Source texts of formatted documents:

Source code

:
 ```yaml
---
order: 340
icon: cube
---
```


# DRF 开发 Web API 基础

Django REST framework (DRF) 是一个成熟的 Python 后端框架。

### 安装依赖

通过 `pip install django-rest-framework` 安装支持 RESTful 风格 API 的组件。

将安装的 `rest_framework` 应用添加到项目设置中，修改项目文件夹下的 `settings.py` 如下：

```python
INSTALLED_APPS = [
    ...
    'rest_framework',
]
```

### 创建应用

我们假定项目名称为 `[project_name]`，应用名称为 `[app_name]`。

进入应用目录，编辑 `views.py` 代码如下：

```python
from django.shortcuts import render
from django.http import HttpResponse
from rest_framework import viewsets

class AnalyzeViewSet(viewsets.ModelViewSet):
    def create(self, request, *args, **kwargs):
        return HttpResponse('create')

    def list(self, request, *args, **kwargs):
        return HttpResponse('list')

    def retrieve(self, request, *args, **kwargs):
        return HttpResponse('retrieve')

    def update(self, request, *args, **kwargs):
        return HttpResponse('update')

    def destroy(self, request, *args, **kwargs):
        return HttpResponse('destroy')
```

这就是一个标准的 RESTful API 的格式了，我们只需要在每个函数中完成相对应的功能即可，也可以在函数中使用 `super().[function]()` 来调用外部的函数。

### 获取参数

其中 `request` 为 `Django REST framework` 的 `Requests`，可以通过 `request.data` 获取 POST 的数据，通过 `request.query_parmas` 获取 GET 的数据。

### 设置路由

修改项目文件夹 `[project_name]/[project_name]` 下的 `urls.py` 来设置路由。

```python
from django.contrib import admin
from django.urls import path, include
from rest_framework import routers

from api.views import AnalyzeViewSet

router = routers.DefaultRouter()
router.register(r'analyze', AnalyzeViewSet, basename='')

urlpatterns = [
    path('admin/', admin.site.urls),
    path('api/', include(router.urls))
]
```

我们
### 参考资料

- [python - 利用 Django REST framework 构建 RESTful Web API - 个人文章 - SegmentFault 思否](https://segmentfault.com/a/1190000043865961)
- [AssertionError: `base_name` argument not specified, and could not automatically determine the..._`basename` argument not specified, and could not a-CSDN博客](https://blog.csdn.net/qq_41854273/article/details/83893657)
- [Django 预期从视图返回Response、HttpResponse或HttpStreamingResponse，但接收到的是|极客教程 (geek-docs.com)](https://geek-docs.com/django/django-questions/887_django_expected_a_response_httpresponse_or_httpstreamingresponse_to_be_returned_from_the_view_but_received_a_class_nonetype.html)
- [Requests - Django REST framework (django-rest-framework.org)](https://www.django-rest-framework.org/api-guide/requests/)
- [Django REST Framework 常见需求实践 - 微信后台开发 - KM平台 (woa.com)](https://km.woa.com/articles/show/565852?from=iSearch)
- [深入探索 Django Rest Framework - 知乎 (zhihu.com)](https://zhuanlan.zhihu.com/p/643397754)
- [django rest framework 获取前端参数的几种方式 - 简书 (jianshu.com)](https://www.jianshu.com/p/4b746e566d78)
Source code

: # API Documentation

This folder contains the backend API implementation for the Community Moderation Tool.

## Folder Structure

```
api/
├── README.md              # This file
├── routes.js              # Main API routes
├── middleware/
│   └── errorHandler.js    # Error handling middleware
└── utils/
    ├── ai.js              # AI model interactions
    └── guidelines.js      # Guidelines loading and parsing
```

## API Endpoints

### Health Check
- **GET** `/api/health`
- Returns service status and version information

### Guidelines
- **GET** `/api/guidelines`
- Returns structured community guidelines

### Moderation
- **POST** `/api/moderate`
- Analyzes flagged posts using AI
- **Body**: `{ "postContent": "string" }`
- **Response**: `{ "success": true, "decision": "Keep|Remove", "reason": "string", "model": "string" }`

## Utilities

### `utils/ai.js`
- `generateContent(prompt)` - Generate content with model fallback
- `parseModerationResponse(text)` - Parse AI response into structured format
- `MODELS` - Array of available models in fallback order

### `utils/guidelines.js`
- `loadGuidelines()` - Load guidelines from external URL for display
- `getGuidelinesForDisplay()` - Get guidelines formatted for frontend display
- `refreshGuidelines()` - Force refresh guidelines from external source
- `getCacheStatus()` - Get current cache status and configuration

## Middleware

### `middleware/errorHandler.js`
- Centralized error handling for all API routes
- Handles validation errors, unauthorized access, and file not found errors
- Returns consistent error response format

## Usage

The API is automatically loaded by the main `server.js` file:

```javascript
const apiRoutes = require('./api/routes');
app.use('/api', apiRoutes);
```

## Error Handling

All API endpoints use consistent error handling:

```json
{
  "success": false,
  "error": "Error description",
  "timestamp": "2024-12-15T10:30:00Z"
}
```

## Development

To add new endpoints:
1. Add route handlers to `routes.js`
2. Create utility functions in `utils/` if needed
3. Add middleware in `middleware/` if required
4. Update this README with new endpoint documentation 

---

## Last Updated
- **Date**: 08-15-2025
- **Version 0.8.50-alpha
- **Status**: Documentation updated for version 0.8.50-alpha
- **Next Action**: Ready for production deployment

WORK ITEM » Output the data above exactly, please, line for line.

FINISHED EXERCISE »
Source code

:
 ```yaml
---
order: 340
icon: cube
---
```


# DRF 开发 Web API 基础

Django REST framework (DRF) 是一个成熟的 Python 后端框架。

### 安装依赖

通过 `pip install django-rest-framework` 安装支持 RESTful 风格 API 的组件。

将安装的 `rest_framework` 应用添加到项目设置中，修改项目文件夹下的 `settings.py` 如下：

```python
INSTALLED_APPS = [
    ...
    'rest_framework',
]
```

### 创建应用

我们假定项目名称为 `[project_name]`，应用名称为 `[app_name]`。

进入应用目录，编辑 `views.py` 代码如下：

```python
from django.shortcuts import render
from django.http import HttpResponse
from rest_framework import viewsets

class AnalyzeViewSet(viewsets.ModelViewSet):
    def create(self, request, *args, **kwargs):
        return HttpResponse('create')

    def list(self, request, *args, **kwargs):
        return HttpResponse('list')

    def retrieve(self, request, *args, **kwargs):
        return HttpResponse('retrieve')

    def update(self, request, *args, **kwargs):
        return HttpResponse('update')

    def destroy(self, request, *args, **kwargs):
        return HttpResponse('destroy')
```

这就是一个标准的 RESTful API 的格式了，我们只需要在每个函数中完成相对应的功能即可，也可以在函数中使用 `super().[function]()` 来调用外部的函数。

### 获取参数

其中 `request` 为 `Django REST framework` 的 `Requests`，可以通过 `request.data` 获取 POST 的数据，通过 `request.query_parmas` 获取 GET 的数据。

### 设置路由

修改项目文件夹 `[project_name]/[project_name]` 下的 `urls.py` 来设置路由。

```python
from django.contrib import admin
from django.urls import path, include
from rest_framework import routers

from api.views import AnalyzeViewSet

router = routers.DefaultRouter()
router.register(r'analyze', AnalyzeViewSet, basename='')

urlpatterns = [
    path('admin/', admin.site.urls),
    path('api/', include(router.urls))
]
```

我们
### 参考资料

- [python - 利用 Django REST framework 构建 RESTful Web API - 个人文章 - SegmentFault 思否](https://segmentfault.com/a/1190000043865961)
- [AssertionError: `base_name` argument not specified, and could not automatically determine the..._`basename` argument not specified, and could not a-CSDN博客](https://blog.csdn.net/qq_41854273/article/details/83893657)
- [Django 预期从视图返回Response、HttpResponse或HttpStreamingResponse，但接收到的是|极客教程 (geek-docs.com)](https://geek-docs.com/django/django-questions/887_django_expected_a_response_httpresponse_or_httpstreamingresponse_to_be_returned_from_the_view_but_received_a_class_nonetype.html)
- [Requests - Django REST framework (django-rest-framework.org)](https://www.django-rest-framework.org/api-guide/requests/)
- [Django REST Framework 常见需求实践 - 微信后台开发 - KM平台 (woa.com)](https://km.woa.com/articles/show/565852?from=iSearch)
- [深入探索 Django Rest Framework - 知乎 (zhihu.com)](https://zhuanlan.zhihu.com/p/643397754)
- [django rest framework 获取前端参数的几种方式 - 简书 (jianshu.com)](https://www.jianshu.com/p/4b746e566d78)
Source code

: # API Documentation

This folder contains the backend API implementation for the Community Moderation Tool.

## Folder Structure

```
api/
├── README.md              # This file
├── routes.js              # Main API routes
├── middleware/
│   └── errorHandler.js    # Error handling middleware
└── utils/
    ├── ai.js              # AI model interactions
    └── guidelines.js      # Guidelines loading and parsing
```

## API Endpoints

### Health Check
- **GET** `/api/health`
- Returns service status and version information

### Guidelines
- **GET** `/api/guidelines`
- Returns structured community guidelines

### Moderation
- **POST** `/api/moderate`
- Analyzes flagged posts using AI
- **Body**: `{ "postContent": "string" }`
- **Response**: `{ "success": true, "decision": "Keep|Remove", "reason": "string", "model": "string" }`

## Utilities

### `utils/ai.js`
- `generateContent(prompt)` - Generate content with model fallback
- `parseModerationResponse(text)` - Parse AI response into structured format
- `MODELS` - Array of available models in fallback order

### `utils/guidelines.js`
- `loadGuidelines()` - Load guidelines from external URL for display
- `getGuidelinesForDisplay()` - Get guidelines formatted for frontend display
- `refreshGuidelines()` - Force refresh guidelines from external source
- `getCacheStatus()` - Get current cache status and configuration

## Middleware

### `middleware/errorHandler.js`
- Centralized error handling for all API routes
- Handles validation errors, unauthorized access, and file not found errors
- Returns consistent error response format

## Usage

The API is automatically loaded by the main `server.js` file:

```javascript
const apiRoutes = require('./api/routes');
app.use('/api', apiRoutes);
```

## Error Handling

All API endpoints use consistent error handling:

```json
{
  "success": false,
  "error": "Error description",
  "timestamp": "2024-12-15T10:30:00Z"
}
```

## Development

To add new endpoints:
1. Add route handlers to `routes.js`
2. Create utility functions in `utils/` if needed
3. Add middleware in `middleware/` if required
4. Update this README with new endpoint documentation 

---

## Last Updated
- **Date**: 08-15-2025
- **Version 0.8.50-alpha
- **Status**: Documentation updated for version 0.8.50-alpha
- **Next Action**: Ready for production deployment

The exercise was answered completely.